I, like everyone else, read Salinger's The Catcher in the Rye in high school but haven't read it again since and when I moved to New Hampshire, I learned that there was the additional connection between Granite Staters and Salinger. He lived in Cornish as a near recluse in the State - maybe he knew what everyone else in NH knew - people here seem to respect a person's desire to keep to themselves as long as they're not causing any problems. So, when I heard a story on NPR about how Rakoff wrote a book about working for the literary agency that represented Salinger, my interest was piqued.
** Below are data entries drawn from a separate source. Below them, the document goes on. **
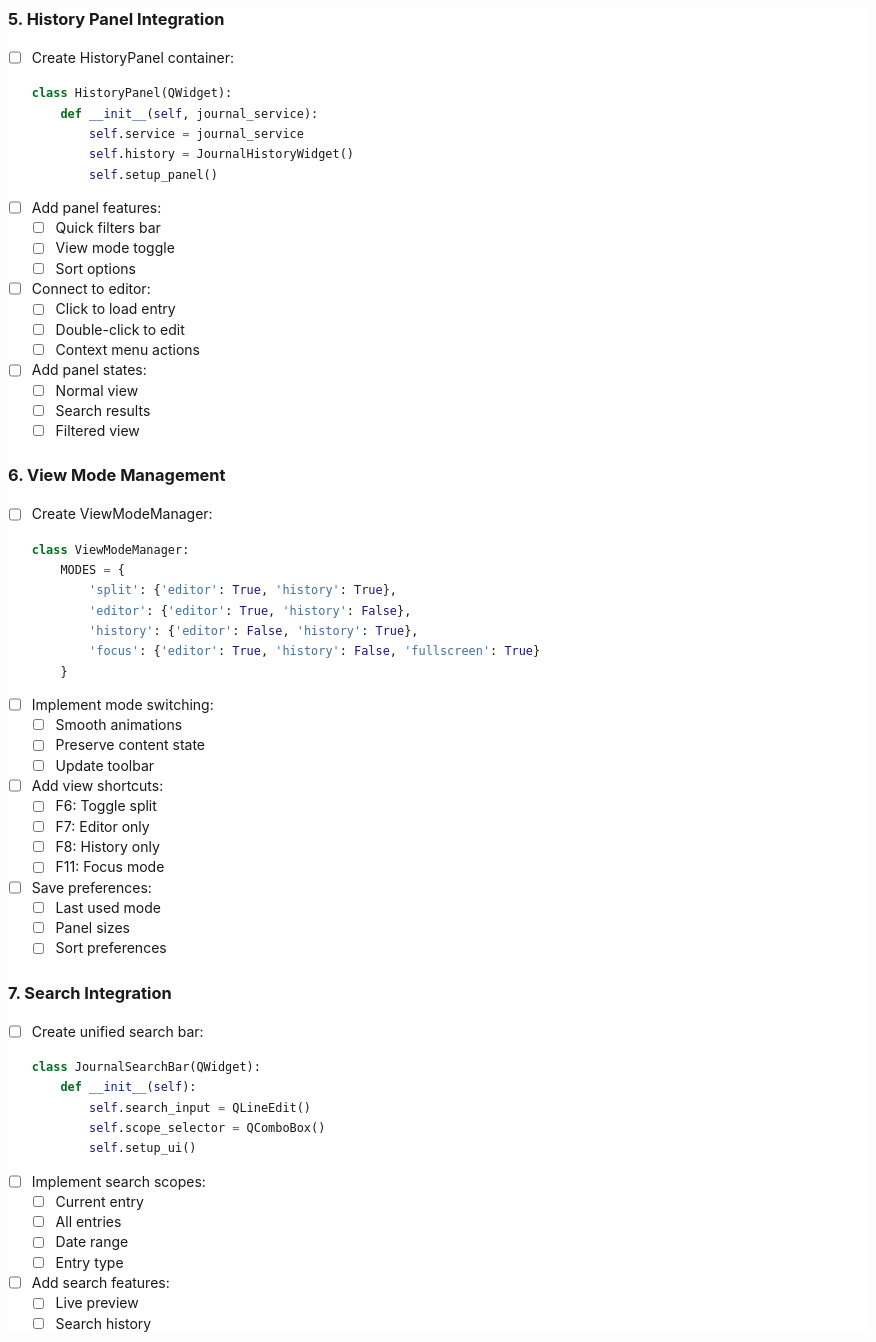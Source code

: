 ### 5. History Panel Integration
- [ ] Create HistoryPanel container:
  ```python
  class HistoryPanel(QWidget):
      def __init__(self, journal_service):
          self.service = journal_service
          self.history = JournalHistoryWidget()
          self.setup_panel()
  ```
- [ ] Add panel features:
  - [ ] Quick filters bar
  - [ ] View mode toggle
  - [ ] Sort options
- [ ] Connect to editor:
  - [ ] Click to load entry
  - [ ] Double-click to edit
  - [ ] Context menu actions
- [ ] Add panel states:
  - [ ] Normal view
  - [ ] Search results
  - [ ] Filtered view

### 6. View Mode Management
- [ ] Create ViewModeManager:
  ```python
  class ViewModeManager:
      MODES = {
          'split': {'editor': True, 'history': True},
          'editor': {'editor': True, 'history': False},
          'history': {'editor': False, 'history': True},
          'focus': {'editor': True, 'history': False, 'fullscreen': True}
      }
  ```
- [ ] Implement mode switching:
  - [ ] Smooth animations
  - [ ] Preserve content state
  - [ ] Update toolbar
- [ ] Add view shortcuts:
  - [ ] F6: Toggle split
  - [ ] F7: Editor only
  - [ ] F8: History only
  - [ ] F11: Focus mode
- [ ] Save preferences:
  - [ ] Last used mode
  - [ ] Panel sizes
  - [ ] Sort preferences

### 7. Search Integration
- [ ] Create unified search bar:
  ```python
  class JournalSearchBar(QWidget):
      def __init__(self):
          self.search_input = QLineEdit()
          self.scope_selector = QComboBox()
          self.setup_ui()
  ```
- [ ] Implement search scopes:
  - [ ] Current entry
  - [ ] All entries
  - [ ] Date range
  - [ ] Entry type
- [ ] Add search features:
  - [ ] Live preview
  - [ ] Search history
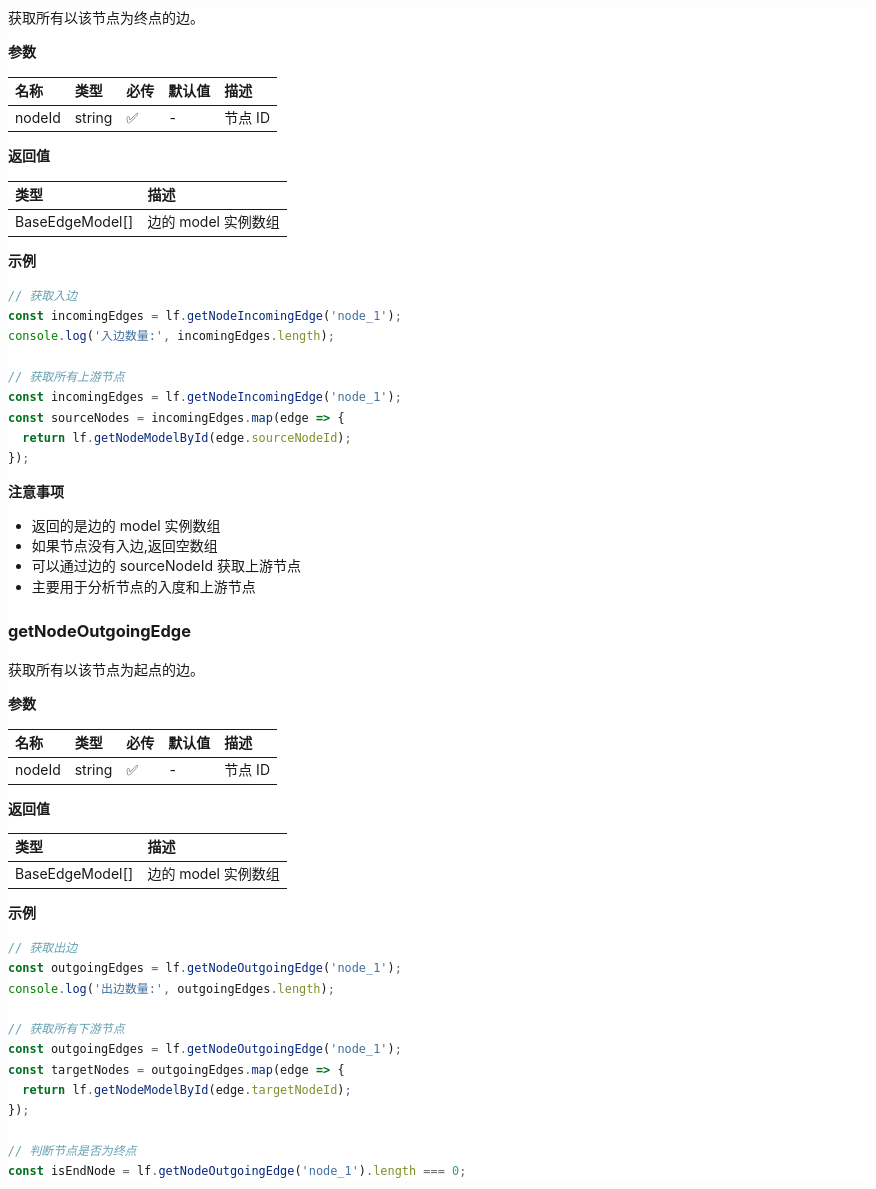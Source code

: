 获取所有以该节点为终点的边。

**参数**

| 名称   | 类型   | 必传 | 默认值 | 描述    |
| :----- | :----- | :--- | :----- | :------ |
| nodeId | string | ✅    | -      | 节点 ID |

**返回值**

| 类型            | 描述                |
| :-------------- | :------------------ |
| BaseEdgeModel[] | 边的 model 实例数组 |

**示例**

```ts
// 获取入边
const incomingEdges = lf.getNodeIncomingEdge('node_1');
console.log('入边数量:', incomingEdges.length);

// 获取所有上游节点
const incomingEdges = lf.getNodeIncomingEdge('node_1');
const sourceNodes = incomingEdges.map(edge => {
  return lf.getNodeModelById(edge.sourceNodeId);
});
```

**注意事项**

- 返回的是边的 model 实例数组
- 如果节点没有入边,返回空数组
- 可以通过边的 sourceNodeId 获取上游节点
- 主要用于分析节点的入度和上游节点



### getNodeOutgoingEdge

获取所有以该节点为起点的边。

**参数**

| 名称   | 类型   | 必传 | 默认值 | 描述    |
| :----- | :----- | :--- | :----- | :------ |
| nodeId | string | ✅    | -      | 节点 ID |

**返回值**

| 类型            | 描述                |
| :-------------- | :------------------ |
| BaseEdgeModel[] | 边的 model 实例数组 |

**示例**

```ts
// 获取出边
const outgoingEdges = lf.getNodeOutgoingEdge('node_1');
console.log('出边数量:', outgoingEdges.length);

// 获取所有下游节点
const outgoingEdges = lf.getNodeOutgoingEdge('node_1');
const targetNodes = outgoingEdges.map(edge => {
  return lf.getNodeModelById(edge.targetNodeId);
});

// 判断节点是否为终点
const isEndNode = lf.getNodeOutgoingEdge('node_1').length === 0;
```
This book takes place in 1996 and is best classified as a memoir; however it really feels like she could be talking about the female office workers in the Mad Men era. These are tastefully dressed women who live in Brooklyn and can barely make their rent, let alone purchase a deli sandwich. Most of Rakoff's friends are, like her, the underpaid assistants to the agents in the big literary houses. There are many motivations for taking these jobs but they inevitably boil down to a love of books or the desire to become a writer or both; I think that these women think that taking these jobs will give them a foot in the door. Rakoff was hired to work at "The Agency" and was assigned to the big boss, who was notoriously blunt and brusque. The president and Agency had represented JD Salinger for approximately 6 years before Rakoff was hired. The Agency was so old school that they didn't have computers, a fax machine or a wordprocessory until the middle of Rakoff's tenure there. They did everything on typewriters (what's THAT!?). Salinger fascinated Rakoff, as he did and does everyone else. She's told on her first day NEVER to give out a phone number or address for him, regardless of why the person is calling. They would be directed to the boss who would then handle it. Part of Rakoff's job was answering Salinger's voluminous fan mail. She is also give a form letter to send, but opts instead to personally answer as many of the letters as possible. The letters came from all sorts of people from all walks of life: teenagers, veterans, housewives, you name it. Someone was assigned to read the snail mail sent to Salinger since Lennon was shot by someone who has just read/was reading Catcher. After that, the mail was going right to the trash bin. Rakoff wa that person.
Ironically Rakoff hadn't read anything written by Salinger - she considered herself to be a literary snob, limiting herself to authors like Faulkner. She spent one weekend devouring Salinger books and was hooked. This memoir doesn't require that you be hooked on Salinger in order to enjoy it. A lot of the memoir focuses on the culture of the literary agency career at the time. A good portion also focused on a coming of age story to some degree - during this year, Rakoff learns that she has to grow up and act like the adult that she is. The writing is phenomenal - she has a really great voice that is easy to appreciate and like and which hooks you almost immediately. A must read.